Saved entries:
++++

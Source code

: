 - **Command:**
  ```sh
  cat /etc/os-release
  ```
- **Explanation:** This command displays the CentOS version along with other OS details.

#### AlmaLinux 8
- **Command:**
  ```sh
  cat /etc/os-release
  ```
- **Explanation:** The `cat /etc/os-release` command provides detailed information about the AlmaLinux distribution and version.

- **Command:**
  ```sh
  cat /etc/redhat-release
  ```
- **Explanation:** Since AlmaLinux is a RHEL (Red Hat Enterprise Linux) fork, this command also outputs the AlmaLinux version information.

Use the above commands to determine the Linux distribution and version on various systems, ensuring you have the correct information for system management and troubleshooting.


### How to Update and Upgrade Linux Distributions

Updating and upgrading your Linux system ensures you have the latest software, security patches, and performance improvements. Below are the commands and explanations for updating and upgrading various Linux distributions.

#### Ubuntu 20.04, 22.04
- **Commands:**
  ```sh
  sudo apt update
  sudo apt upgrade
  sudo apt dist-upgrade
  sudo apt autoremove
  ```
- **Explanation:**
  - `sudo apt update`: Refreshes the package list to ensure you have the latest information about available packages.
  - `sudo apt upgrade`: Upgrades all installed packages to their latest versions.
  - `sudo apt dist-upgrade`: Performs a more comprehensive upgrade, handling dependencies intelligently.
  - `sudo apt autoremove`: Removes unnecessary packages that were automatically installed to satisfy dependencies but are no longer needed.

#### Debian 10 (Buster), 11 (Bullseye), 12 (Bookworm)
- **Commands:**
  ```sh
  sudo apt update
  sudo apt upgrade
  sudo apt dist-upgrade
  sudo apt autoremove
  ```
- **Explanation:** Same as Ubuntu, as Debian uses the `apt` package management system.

++++

### EXERCISE INSTRUCTIONS
Using the records above, list each line that includes "dependencies".

### PROBLEM SOLUTION
  - `sudo apt dist-upgrade`: Performs a more comprehensive upgrade, handling dependencies intelligently.
  - `sudo apt autoremove`: Removes unnecessary packages that were automatically installed to satisfy dependencies but are no longer needed.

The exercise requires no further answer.